Records shown:
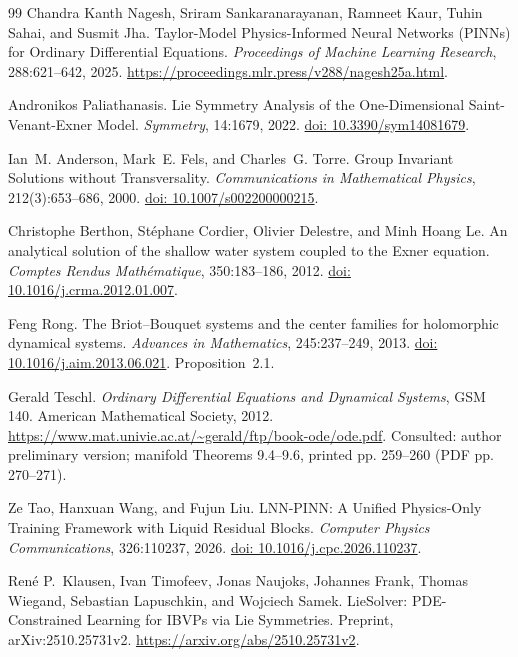 \documentclass[12pt,a4paper,oneside]{report}
\numberwithin{equation}{chapter}
\theoremstyle{definition}
\theoremstyle{remark}\newtheorem{remark}[theorem]{Remark}
\newcommand{\doi}[1]{\href{https://doi.org/#1}{doi: #1}}
\begin{document}
\begin{thebibliography}{99}
Chandra Kanth Nagesh, Sriram Sankaranarayanan, Ramneet Kaur, Tuhin Sahai, and Susmit Jha.
Taylor-Model Physics-Informed Neural Networks (PINNs) for Ordinary Differential Equations.
\emph{Proceedings of Machine Learning Research}, 288:621--642, 2025.
\url{https://proceedings.mlr.press/v288/nagesh25a.html}.

Andronikos Paliathanasis. Lie Symmetry Analysis of the One-Dimensional Saint-Venant-Exner Model. \emph{Symmetry}, 14:1679, 2022. \doi{10.3390/sym14081679}.

Ian~M. Anderson, Mark~E. Fels, and Charles~G. Torre. Group Invariant Solutions without Transversality. \emph{Communications in Mathematical Physics}, 212(3):653--686, 2000. \doi{10.1007/s002200000215}.

Christophe Berthon, St\'ephane Cordier, Olivier Delestre, and Minh Hoang Le. An analytical solution of the shallow water system coupled to the Exner equation. \emph{Comptes Rendus Math\'ematique}, 350:183--186, 2012. \doi{10.1016/j.crma.2012.01.007}.

Feng Rong. The Briot--Bouquet systems and the center families for holomorphic dynamical systems. \emph{Advances in Mathematics}, 245:237--249, 2013. \doi{10.1016/j.aim.2013.06.021}. Proposition~2.1.

Gerald Teschl. \emph{Ordinary Differential Equations and Dynamical Systems}, GSM 140. American Mathematical Society, 2012. \url{https://www.mat.univie.ac.at/~gerald/ftp/book-ode/ode.pdf}. Consulted: author preliminary version; manifold Theorems 9.4--9.6, printed pp. 259--260 (PDF pp. 270--271).

Ze Tao, Hanxuan Wang, and Fujun Liu. LNN-PINN: A Unified Physics-Only Training Framework with Liquid Residual Blocks. \emph{Computer Physics Communications}, 326:110237, 2026. \doi{10.1016/j.cpc.2026.110237}.

Ren\'e P.~Klausen, Ivan Timofeev, Jonas Naujoks, Johannes Frank, Thomas Wiegand, Sebastian Lapuschkin, and Wojciech Samek.
LieSolver: PDE-Constrained Learning for IBVPs via Lie Symmetries.
Preprint, arXiv:2510.25731v2. \url{https://arxiv.org/abs/2510.25731v2}.

\end{thebibliography}
\end{document}
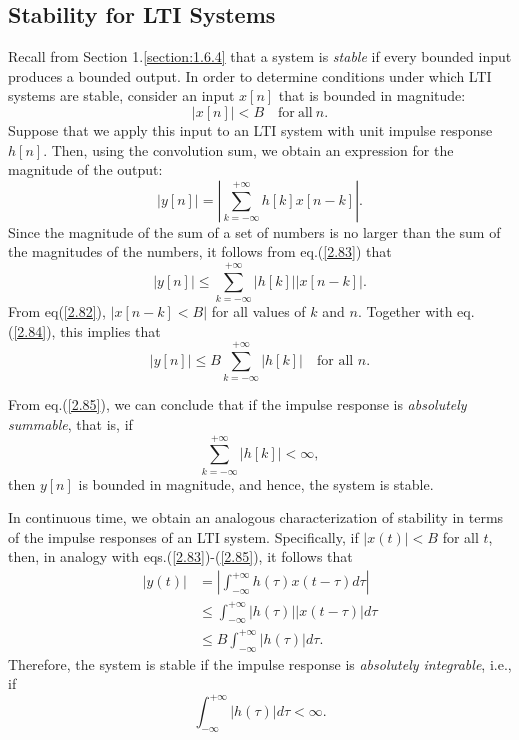 \documentclass[a4paper,twoside]{book}
\begin{document}
\subsection{Stability for LTI Systems}
\label{section:2.3.7}

Recall from Section 1.\ref{section:1.6.4} that a system is \textit{stable} if every bounded input produces a bounded output. In order to determine conditions under which LTI systems are stable, consider an input $x[n]$ that is bounded in magnitude:
\begin{equation}
    |x[n]|<B\quad\mathrm{for~all~}n.
    \label{2.82}
\end{equation}
Suppose that we apply this input to an LTI system with unit impulse response $h[n]$. Then, using the convolution sum, we obtain an expression for the magnitude of the output:
\begin{equation}
    \left|y[n]\right|=\left|\sum_{k=-\infty}^{+\infty}h[k]x[n-k]\right|.
    \label{2.83}
\end{equation}
Since the magnitude of the sum of a set of numbers is no larger than the sum of the magnitudes of the numbers, it follows from eq.\;(\ref{2.83}) that
\begin{equation}
    |y[n]|\leq\sum_{k=-\infty}^{+\infty}|h[k]||x[n-k]|.
    \label{2.84}
\end{equation}
From eq\;(\ref{2.82}), $|x[n-k]<B|$ for all values of $k$ and $n$. Together with eq.\;(\ref{2.84}), this implies that
\begin{equation}
    |y[n]|\leq B\sum_{k=-\infty}^{+\infty}|h[k]|\quad\text{for all }n.
    \label{2.85}
\end{equation}

From eq.\;(\ref{2.85}), we can conclude that if the impulse response is \textit{absolutely summable}, that is, if
\begin{equation}
    \sum_{k=-\infty}^{+\infty}|h[k]|<\infty,
    \label{2.86}
\end{equation}
then $y[n]$ is bounded in magnitude, and hence, the system is stable.

In continuous time, we obtain an analogous characterization of stability in terms of the impulse responses of an LTI system. Specifically, if $|x(t)|<B$ for all $t$, then, in analogy with eqs.\;(\ref{2.83})-(\ref{2.85}), it follows that $$\begin{aligned}|y(t)|&=\left|\int_{-\infty}^{+\infty}h(\tau)x(t-\tau)d\tau\right|\\&\leq\int_{-\infty}^{+\infty}|h(\tau)||x(t-\tau)|d\tau\\&\leq B\int_{-\infty}^{+\infty}|h(\tau)|d\tau.\end{aligned}$$ Therefore, the system is stable if the impulse response is \textit{absolutely integrable}, i.e., if
\begin{equation}
    \int_{-\infty}^{+\infty}|h(\tau)|d\tau<\infty.
    \label{2.87}
\end{equation}
\end{document}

Required action:
Leave out all pictures and output each line exactly, from the top of the records through the line that holds "Ren\'e P.~Klausen, Ivan".

Solved problem:
 \documentclass[12pt,a4paper,oneside]{report}
\numberwithin{equation}{chapter}
\theoremstyle{definition}
\theoremstyle{remark}\newtheorem{remark}[theorem]{Remark}
\newcommand{\doi}[1]{\href{https://doi.org/#1}{doi: #1}}
\begin{document}
\begin{thebibliography}{99}
Chandra Kanth Nagesh, Sriram Sankaranarayanan, Ramneet Kaur, Tuhin Sahai, and Susmit Jha.
Taylor-Model Physics-Informed Neural Networks (PINNs) for Ordinary Differential Equations.
\emph{Proceedings of Machine Learning Research}, 288:621--642, 2025.
\url{https://proceedings.mlr.press/v288/nagesh25a.html}.

Andronikos Paliathanasis. Lie Symmetry Analysis of the One-Dimensional Saint-Venant-Exner Model. \emph{Symmetry}, 14:1679, 2022. \doi{10.3390/sym14081679}.

Ian~M. Anderson, Mark~E. Fels, and Charles~G. Torre. Group Invariant Solutions without Transversality. \emph{Communications in Mathematical Physics}, 212(3):653--686, 2000. \doi{10.1007/s002200000215}.

Christophe Berthon, St\'ephane Cordier, Olivier Delestre, and Minh Hoang Le. An analytical solution of the shallow water system coupled to the Exner equation. \emph{Comptes Rendus Math\'ematique}, 350:183--186, 2012. \doi{10.1016/j.crma.2012.01.007}.

Feng Rong. The Briot--Bouquet systems and the center families for holomorphic dynamical systems. \emph{Advances in Mathematics}, 245:237--249, 2013. \doi{10.1016/j.aim.2013.06.021}. Proposition~2.1.

Gerald Teschl. \emph{Ordinary Differential Equations and Dynamical Systems}, GSM 140. American Mathematical Society, 2012. \url{https://www.mat.univie.ac.at/~gerald/ftp/book-ode/ode.pdf}. Consulted: author preliminary version; manifold Theorems 9.4--9.6, printed pp. 259--260 (PDF pp. 270--271).

Ze Tao, Hanxuan Wang, and Fujun Liu. LNN-PINN: A Unified Physics-Only Training Framework with Liquid Residual Blocks. \emph{Computer Physics Communications}, 326:110237, 2026. \doi{10.1016/j.cpc.2026.110237}.

Ren\'e P.~Klausen, Ivan Timofeev, Jonas Naujoks, Johannes Frank, Thomas Wiegand, Sebastian Lapuschkin, and Wojciech Samek.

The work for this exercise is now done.